WHAT THE TASK REQUIRES: Below are records. Count every line containing the word "label" and give the number alone.
===== RECORDS =====
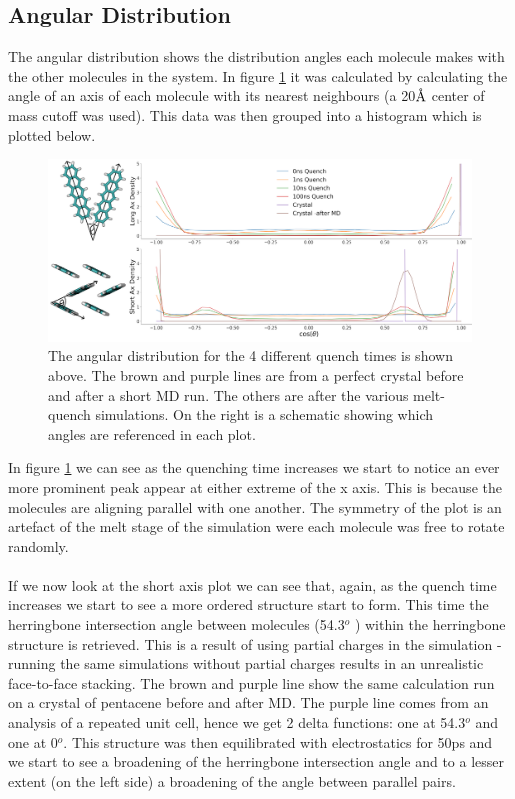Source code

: \subsection{Angular Distribution}
\label{sect:ang_dist}
The angular distribution shows the distribution angles each molecule makes with the other molecules in the system. In figure \ref{fig:ang_dist} it was calculated by calculating the angle of an axis of each molecule with its nearest neighbours (a 20$\text{\normalfont\AA}$ center of mass cutoff was used). This data was then grouped into a histogram which is plotted below.
\begin{figure}[h]
	\includegraphics[width=\textwidth]{./img/DifferentQuenchTimes/AngularDist.png}
	\caption{\label{fig:ang_dist}
\noindent The angular distribution for the 4 different quench times is shown above. The brown and purple lines are from a perfect crystal before and after a short MD run. The others are after the various melt-quench simulations. On the right is a schematic showing which angles are referenced in each plot.}
\end{figure}
In figure \ref{fig:ang_dist} we can see as the quenching time increases we start to notice an ever more prominent peak appear at either extreme of the x axis. This is because the molecules are aligning parallel with one another. The symmetry of the plot is an artefact of the melt stage of the simulation were each molecule was free to rotate randomly.
\\\\
If we now look at the short axis plot we can see that, again, as the quench time increases we start to see a more ordered structure start to form. This time the herringbone intersection angle between molecules (54.3$^{o}$ \cite{PentaceneAngle}) within the herringbone structure is retrieved. This is a result of using partial charges in the simulation -running the same simulations without partial charges results in an unrealistic face-to-face stacking. The brown and purple line show the same calculation run on a crystal of pentacene before and after MD. The purple line comes from an analysis of a repeated unit cell, hence we get 2 delta functions: one at 54.3$^{o}$ and one at 0$^{o}$. This structure was then equilibrated with electrostatics for 50ps and we start to see a broadening of the herringbone intersection angle and to a lesser extent (on the left side) a broadening of the angle between parallel pairs.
=====
EXERCISE RESPONSE: 2